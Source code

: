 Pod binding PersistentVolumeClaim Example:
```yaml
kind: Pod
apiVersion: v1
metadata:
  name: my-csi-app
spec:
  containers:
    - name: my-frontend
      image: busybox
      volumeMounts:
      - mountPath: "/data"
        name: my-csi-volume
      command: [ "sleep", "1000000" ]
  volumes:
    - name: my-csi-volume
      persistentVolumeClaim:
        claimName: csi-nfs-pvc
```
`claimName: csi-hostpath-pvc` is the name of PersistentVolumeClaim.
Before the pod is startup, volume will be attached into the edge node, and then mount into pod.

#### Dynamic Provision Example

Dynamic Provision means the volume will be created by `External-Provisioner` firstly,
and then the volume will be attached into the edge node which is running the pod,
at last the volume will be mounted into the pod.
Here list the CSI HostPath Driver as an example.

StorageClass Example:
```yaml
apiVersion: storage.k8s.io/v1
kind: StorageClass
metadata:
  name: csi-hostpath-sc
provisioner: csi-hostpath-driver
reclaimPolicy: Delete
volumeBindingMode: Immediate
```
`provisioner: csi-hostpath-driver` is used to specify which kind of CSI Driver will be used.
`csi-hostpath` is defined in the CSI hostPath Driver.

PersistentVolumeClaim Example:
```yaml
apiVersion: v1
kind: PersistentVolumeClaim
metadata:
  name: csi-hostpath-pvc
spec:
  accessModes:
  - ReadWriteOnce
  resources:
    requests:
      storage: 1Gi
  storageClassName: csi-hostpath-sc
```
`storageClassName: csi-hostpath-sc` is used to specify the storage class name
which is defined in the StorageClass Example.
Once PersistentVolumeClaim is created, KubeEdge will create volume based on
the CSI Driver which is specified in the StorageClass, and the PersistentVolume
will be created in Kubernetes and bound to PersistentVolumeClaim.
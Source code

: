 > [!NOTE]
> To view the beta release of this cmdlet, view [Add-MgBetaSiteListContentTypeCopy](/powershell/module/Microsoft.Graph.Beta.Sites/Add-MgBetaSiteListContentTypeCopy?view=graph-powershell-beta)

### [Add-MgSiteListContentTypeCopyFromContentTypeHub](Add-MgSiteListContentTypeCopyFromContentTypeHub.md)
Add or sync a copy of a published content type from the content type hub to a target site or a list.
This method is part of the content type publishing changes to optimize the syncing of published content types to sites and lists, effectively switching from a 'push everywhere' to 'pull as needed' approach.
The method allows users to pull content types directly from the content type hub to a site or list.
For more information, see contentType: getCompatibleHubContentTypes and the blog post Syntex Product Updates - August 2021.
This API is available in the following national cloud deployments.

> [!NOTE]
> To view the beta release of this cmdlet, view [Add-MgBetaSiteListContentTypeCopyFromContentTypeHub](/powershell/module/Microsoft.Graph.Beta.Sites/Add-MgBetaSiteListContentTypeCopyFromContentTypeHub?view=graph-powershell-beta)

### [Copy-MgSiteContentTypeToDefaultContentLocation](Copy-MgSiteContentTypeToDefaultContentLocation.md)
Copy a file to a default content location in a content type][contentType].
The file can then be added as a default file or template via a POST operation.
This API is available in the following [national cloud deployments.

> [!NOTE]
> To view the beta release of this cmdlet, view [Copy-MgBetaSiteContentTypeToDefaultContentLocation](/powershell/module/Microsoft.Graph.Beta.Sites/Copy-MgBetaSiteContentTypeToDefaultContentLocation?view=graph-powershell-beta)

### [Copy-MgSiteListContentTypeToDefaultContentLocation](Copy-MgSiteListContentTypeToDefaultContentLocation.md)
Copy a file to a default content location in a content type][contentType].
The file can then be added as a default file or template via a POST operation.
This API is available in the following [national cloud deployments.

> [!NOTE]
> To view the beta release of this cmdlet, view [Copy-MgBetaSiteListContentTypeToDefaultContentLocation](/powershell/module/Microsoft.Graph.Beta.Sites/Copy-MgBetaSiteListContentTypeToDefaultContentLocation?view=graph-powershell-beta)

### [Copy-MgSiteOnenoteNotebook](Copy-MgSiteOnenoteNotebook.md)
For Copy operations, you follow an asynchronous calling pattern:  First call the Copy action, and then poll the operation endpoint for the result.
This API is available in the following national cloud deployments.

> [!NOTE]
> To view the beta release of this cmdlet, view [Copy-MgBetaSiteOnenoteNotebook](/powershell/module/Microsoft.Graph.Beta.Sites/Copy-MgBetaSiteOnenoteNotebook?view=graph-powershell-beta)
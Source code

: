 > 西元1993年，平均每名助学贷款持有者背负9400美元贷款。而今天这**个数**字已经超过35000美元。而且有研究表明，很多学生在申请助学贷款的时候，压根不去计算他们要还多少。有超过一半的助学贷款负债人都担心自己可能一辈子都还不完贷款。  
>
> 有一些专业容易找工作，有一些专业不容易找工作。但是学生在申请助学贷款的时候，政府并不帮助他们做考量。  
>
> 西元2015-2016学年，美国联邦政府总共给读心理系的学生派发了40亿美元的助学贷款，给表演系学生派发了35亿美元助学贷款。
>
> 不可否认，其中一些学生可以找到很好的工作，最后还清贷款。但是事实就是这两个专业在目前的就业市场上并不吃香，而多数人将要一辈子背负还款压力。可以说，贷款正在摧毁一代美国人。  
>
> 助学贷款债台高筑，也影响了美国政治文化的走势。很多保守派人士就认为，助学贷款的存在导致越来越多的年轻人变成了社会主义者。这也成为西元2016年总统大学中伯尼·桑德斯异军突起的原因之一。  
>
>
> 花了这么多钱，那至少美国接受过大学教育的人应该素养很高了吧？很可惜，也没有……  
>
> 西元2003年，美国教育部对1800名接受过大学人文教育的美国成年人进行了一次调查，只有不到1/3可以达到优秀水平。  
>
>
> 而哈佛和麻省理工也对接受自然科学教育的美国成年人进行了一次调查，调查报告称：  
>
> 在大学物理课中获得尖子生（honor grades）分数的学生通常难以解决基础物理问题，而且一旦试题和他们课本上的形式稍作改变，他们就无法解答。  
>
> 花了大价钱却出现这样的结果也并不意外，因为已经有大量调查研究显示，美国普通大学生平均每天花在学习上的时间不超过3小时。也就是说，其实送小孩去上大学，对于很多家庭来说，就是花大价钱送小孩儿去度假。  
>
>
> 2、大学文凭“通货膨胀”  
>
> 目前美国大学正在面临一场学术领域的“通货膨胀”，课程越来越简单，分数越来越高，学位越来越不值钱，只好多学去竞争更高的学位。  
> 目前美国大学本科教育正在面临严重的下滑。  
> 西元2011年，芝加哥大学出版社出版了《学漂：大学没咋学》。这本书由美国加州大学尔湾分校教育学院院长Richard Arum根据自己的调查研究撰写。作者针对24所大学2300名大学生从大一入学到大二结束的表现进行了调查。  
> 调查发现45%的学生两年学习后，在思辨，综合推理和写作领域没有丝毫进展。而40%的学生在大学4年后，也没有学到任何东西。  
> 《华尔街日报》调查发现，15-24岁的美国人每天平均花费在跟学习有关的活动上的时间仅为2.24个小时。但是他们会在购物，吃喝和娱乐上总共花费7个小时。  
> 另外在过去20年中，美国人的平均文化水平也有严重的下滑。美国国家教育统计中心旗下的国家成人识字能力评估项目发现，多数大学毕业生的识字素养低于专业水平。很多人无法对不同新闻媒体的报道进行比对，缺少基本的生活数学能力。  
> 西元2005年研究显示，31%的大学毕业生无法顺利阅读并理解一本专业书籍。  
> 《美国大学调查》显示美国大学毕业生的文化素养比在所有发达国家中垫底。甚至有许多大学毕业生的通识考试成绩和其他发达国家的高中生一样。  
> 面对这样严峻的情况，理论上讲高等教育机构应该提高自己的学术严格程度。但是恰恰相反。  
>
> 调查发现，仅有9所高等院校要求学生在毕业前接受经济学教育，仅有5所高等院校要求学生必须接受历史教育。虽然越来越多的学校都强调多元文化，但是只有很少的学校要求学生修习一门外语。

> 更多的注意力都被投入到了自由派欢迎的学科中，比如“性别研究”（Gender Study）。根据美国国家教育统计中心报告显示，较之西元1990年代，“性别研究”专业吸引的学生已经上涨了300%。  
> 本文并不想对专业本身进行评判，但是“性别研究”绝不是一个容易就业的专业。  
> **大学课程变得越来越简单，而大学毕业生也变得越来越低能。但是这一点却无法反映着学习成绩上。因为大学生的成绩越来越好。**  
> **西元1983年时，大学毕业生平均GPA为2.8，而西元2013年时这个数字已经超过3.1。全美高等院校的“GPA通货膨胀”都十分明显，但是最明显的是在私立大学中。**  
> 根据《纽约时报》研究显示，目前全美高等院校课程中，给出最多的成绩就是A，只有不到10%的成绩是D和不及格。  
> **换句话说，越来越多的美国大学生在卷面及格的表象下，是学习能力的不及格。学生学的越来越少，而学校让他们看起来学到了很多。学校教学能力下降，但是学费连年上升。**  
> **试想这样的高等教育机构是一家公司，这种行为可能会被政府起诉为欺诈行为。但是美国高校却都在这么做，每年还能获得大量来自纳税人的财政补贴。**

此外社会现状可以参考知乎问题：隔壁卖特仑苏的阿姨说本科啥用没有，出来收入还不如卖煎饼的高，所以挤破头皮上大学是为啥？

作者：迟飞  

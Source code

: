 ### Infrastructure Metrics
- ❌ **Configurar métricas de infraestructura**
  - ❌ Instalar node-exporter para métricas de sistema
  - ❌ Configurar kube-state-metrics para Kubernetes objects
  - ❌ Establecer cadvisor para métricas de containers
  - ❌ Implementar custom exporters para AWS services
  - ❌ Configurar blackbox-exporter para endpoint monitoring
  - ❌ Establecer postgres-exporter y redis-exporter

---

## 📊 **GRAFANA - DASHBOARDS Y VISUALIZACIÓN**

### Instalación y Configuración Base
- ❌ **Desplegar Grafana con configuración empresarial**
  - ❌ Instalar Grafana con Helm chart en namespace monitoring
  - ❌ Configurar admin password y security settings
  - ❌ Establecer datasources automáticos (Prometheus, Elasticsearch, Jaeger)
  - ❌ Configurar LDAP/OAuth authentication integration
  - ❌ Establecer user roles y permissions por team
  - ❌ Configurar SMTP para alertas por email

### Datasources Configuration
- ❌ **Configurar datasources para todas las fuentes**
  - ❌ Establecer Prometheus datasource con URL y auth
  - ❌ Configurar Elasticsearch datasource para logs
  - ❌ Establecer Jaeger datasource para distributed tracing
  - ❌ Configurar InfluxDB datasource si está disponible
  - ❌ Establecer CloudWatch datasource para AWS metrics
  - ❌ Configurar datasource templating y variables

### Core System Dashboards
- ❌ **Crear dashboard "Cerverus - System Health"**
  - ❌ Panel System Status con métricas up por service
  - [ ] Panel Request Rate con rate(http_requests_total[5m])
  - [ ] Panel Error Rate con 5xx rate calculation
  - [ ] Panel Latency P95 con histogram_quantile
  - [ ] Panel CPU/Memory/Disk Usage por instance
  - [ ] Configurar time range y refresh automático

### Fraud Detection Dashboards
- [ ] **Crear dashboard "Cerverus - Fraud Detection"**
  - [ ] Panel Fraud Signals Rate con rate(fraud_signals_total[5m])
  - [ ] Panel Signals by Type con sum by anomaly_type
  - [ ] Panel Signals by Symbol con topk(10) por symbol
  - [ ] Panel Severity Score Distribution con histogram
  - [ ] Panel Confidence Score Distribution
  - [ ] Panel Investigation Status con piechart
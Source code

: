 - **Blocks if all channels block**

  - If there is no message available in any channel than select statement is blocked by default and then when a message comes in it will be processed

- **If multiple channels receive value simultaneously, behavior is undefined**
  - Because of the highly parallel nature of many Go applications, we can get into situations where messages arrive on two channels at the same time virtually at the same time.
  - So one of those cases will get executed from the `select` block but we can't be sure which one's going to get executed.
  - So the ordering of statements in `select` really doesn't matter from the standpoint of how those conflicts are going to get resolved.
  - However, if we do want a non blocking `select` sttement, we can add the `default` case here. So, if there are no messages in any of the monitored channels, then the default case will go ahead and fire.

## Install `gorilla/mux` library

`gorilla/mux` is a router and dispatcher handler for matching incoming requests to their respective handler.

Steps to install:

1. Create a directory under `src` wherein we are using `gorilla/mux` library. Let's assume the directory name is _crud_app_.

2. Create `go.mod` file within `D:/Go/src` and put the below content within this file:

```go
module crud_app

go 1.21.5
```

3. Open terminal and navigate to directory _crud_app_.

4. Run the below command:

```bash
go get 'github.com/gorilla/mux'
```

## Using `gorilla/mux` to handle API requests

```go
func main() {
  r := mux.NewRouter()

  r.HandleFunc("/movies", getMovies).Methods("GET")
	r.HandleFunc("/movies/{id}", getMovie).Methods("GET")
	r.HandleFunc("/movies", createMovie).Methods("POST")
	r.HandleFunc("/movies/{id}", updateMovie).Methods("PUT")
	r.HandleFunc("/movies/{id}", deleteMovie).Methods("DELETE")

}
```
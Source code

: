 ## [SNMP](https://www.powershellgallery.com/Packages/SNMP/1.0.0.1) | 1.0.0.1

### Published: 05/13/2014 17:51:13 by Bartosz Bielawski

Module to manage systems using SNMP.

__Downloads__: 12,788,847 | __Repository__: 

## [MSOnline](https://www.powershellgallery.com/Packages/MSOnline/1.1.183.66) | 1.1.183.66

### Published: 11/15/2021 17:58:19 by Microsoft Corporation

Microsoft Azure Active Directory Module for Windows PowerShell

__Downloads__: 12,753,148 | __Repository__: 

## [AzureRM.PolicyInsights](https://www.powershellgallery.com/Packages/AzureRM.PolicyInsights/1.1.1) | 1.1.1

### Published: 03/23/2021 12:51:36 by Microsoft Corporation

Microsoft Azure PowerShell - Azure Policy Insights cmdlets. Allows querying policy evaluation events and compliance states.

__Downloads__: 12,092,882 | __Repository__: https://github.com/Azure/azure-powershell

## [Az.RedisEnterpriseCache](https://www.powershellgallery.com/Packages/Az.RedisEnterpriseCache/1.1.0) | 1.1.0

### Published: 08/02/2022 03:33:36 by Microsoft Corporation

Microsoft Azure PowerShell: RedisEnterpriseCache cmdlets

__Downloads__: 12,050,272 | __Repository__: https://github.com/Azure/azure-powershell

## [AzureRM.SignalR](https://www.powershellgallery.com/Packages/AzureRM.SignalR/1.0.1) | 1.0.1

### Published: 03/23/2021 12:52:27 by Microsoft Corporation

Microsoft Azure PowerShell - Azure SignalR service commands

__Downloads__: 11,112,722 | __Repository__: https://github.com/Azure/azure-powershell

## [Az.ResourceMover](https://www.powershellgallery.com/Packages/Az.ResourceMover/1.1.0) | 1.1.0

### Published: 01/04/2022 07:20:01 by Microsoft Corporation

================

# TASK DESCRIPTION:
After locating the line with "- [ ] Panel Investigation" in the material above, return it and each line after it exactly, ending at the line with "- So the ordering".

# ANSWER BELOW:
  - [ ] Panel Investigation Status con piechart
Source code

: - **Blocks if all channels block**

  - If there is no message available in any channel than select statement is blocked by default and then when a message comes in it will be processed

- **If multiple channels receive value simultaneously, behavior is undefined**
  - Because of the highly parallel nature of many Go applications, we can get into situations where messages arrive on two channels at the same time virtually at the same time.
  - So one of those cases will get executed from the `select` block but we can't be sure which one's going to get executed.
  - So the ordering of statements in `select` really doesn't matter from the standpoint of how those conflicts are going to get resolved.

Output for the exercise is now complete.